Start of Source material

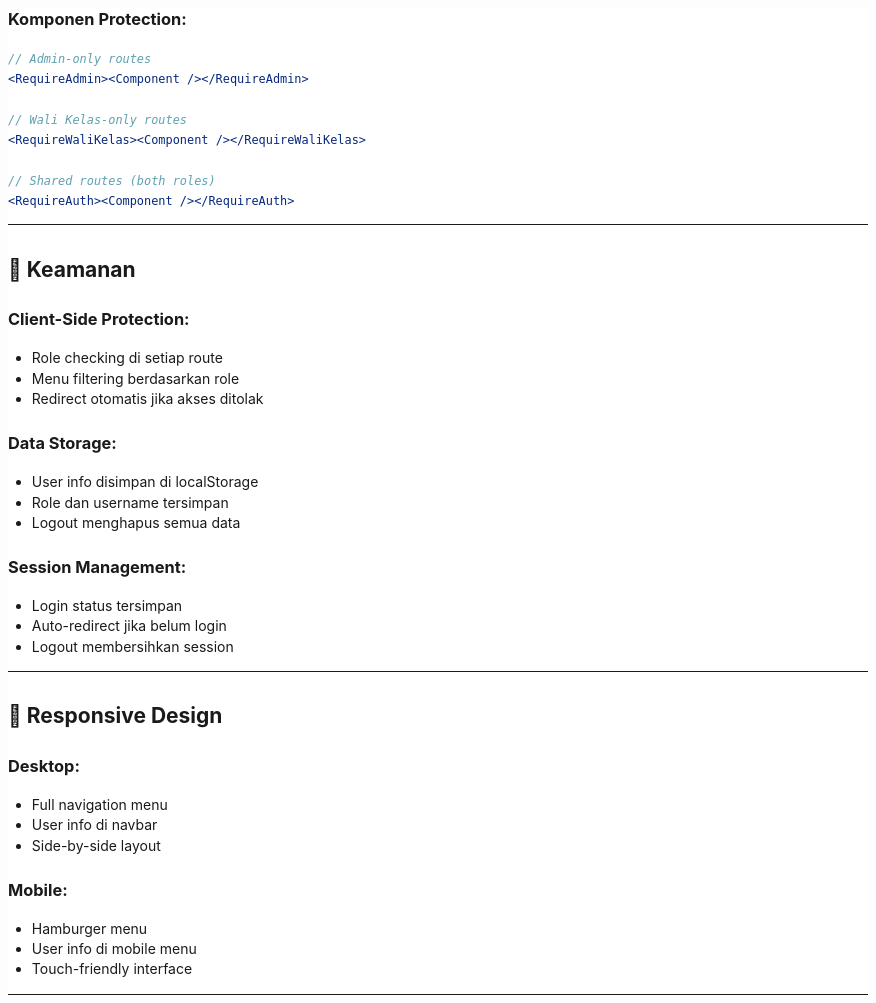 ### **Komponen Protection:**

```jsx
// Admin-only routes
<RequireAdmin><Component /></RequireAdmin>

// Wali Kelas-only routes
<RequireWaliKelas><Component /></RequireWaliKelas>

// Shared routes (both roles)
<RequireAuth><Component /></RequireAuth>
```

---

## 🔐 Keamanan

### **Client-Side Protection:**

- Role checking di setiap route
- Menu filtering berdasarkan role
- Redirect otomatis jika akses ditolak

### **Data Storage:**

- User info disimpan di localStorage
- Role dan username tersimpan
- Logout menghapus semua data

### **Session Management:**

- Login status tersimpan
- Auto-redirect jika belum login
- Logout membersihkan session

---

## 📱 Responsive Design

### **Desktop:**

- Full navigation menu
- User info di navbar
- Side-by-side layout

### **Mobile:**

- Hamburger menu
- User info di mobile menu
- Touch-friendly interface

---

End of Source material

- **Description of the task**: Your answer must be every line from the entries that contains the string "tersimpan", copied as it stands.

- **Final answer**:
- Role dan username tersimpan
- Login status tersimpan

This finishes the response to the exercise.